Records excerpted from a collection
- - - - -

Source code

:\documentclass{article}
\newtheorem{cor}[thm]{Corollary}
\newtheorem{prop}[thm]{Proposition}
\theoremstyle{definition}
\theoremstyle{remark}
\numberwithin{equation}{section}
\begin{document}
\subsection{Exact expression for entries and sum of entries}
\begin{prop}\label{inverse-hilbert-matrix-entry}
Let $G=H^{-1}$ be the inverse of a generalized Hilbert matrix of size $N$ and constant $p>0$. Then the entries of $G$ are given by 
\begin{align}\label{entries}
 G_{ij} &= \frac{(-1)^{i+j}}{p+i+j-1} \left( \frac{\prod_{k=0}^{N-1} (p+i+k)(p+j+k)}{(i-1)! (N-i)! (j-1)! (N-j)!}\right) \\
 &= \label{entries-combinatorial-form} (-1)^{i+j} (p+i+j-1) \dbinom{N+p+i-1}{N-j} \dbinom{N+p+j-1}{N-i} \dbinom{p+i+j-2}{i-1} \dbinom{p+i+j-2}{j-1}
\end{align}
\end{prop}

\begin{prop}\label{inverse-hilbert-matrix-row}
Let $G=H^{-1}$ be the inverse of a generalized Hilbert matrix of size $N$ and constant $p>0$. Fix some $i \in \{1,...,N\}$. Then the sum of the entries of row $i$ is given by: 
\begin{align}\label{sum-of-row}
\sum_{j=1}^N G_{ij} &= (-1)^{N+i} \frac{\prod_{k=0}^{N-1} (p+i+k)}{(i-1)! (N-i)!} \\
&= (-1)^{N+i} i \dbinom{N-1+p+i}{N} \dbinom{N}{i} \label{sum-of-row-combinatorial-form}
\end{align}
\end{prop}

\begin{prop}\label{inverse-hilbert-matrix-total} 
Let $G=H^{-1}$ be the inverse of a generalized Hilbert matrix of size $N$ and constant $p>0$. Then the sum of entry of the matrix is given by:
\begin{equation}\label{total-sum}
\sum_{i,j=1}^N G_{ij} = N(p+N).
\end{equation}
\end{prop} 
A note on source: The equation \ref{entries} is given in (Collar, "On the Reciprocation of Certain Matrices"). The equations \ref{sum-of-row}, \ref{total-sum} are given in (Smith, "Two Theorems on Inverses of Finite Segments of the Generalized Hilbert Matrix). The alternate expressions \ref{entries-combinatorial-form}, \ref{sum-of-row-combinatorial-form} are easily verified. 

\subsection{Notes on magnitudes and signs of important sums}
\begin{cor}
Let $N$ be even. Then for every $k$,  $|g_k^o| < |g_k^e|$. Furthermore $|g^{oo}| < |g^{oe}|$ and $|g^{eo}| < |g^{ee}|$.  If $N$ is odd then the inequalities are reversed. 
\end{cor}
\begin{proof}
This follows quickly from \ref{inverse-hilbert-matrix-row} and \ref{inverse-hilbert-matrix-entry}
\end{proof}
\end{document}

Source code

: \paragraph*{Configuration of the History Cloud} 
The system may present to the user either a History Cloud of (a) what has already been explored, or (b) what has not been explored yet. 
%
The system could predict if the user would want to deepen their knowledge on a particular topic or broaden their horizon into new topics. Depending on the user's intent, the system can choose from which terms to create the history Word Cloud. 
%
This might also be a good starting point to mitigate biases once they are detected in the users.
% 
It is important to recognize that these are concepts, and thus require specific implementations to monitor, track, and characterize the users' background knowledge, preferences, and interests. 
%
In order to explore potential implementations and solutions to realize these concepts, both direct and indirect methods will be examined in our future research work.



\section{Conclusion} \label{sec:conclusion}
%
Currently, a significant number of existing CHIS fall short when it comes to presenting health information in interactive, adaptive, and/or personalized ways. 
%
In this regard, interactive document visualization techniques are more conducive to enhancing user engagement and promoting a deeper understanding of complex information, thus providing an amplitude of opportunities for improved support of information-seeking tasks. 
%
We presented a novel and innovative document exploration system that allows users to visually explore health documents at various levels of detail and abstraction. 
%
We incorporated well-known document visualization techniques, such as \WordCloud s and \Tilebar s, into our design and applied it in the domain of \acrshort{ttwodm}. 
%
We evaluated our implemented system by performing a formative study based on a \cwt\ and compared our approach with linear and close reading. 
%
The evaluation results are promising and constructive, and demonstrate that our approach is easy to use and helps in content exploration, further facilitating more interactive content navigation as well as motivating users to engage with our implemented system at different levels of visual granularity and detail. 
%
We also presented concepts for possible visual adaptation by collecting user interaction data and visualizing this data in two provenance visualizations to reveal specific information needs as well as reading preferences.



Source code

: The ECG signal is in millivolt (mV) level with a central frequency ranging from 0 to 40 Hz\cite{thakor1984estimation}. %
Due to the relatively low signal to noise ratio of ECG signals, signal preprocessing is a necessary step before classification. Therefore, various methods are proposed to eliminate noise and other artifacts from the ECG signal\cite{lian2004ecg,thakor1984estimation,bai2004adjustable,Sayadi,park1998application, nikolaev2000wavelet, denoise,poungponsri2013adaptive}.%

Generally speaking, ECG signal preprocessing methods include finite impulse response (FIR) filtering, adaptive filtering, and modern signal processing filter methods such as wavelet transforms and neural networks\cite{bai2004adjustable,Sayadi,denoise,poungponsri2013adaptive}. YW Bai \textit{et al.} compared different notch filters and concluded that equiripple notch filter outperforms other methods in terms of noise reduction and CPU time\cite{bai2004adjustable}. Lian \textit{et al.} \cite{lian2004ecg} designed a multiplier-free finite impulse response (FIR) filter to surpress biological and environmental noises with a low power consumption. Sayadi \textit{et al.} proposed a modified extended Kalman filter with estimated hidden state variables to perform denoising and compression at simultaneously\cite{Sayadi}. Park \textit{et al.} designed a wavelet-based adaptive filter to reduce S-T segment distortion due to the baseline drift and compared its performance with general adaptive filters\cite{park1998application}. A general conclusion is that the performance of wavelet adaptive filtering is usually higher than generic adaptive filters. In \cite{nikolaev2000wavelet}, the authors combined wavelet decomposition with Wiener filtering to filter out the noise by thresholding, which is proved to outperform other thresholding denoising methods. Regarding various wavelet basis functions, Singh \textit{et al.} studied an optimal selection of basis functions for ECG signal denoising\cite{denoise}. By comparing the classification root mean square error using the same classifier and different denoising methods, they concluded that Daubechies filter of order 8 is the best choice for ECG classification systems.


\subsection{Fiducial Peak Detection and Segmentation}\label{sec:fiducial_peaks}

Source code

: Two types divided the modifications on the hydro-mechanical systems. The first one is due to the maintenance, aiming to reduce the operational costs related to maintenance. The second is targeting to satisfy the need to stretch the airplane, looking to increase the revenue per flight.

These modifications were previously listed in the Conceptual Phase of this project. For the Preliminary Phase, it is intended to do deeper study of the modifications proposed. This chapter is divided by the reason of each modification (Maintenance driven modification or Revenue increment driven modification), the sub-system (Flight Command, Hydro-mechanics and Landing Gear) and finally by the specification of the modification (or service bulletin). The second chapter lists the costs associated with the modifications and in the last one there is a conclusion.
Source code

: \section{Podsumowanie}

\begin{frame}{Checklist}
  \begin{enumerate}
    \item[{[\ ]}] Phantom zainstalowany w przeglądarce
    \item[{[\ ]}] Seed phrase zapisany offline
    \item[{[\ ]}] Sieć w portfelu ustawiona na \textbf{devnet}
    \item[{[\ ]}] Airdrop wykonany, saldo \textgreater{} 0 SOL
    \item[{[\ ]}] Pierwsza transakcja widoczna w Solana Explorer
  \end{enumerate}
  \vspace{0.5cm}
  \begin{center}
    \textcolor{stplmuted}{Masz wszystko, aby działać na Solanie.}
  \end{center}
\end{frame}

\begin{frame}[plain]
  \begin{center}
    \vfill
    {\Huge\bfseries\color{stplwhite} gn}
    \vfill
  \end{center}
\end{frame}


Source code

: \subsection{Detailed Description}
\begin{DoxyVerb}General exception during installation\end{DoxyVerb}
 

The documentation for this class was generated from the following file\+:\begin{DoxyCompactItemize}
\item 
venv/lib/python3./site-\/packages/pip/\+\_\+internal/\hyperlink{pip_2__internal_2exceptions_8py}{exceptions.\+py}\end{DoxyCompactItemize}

- - - - -

Among the entries above, which lines include "entry"? List them all.

\begin{prop}\label{inverse-hilbert-matrix-entry}
Let $G=H^{-1}$ be the inverse of a generalized Hilbert matrix of size $N$ and constant $p>0$. Then the sum of entry of the matrix is given by:
This follows quickly from \ref{inverse-hilbert-matrix-row} and \ref{inverse-hilbert-matrix-entry}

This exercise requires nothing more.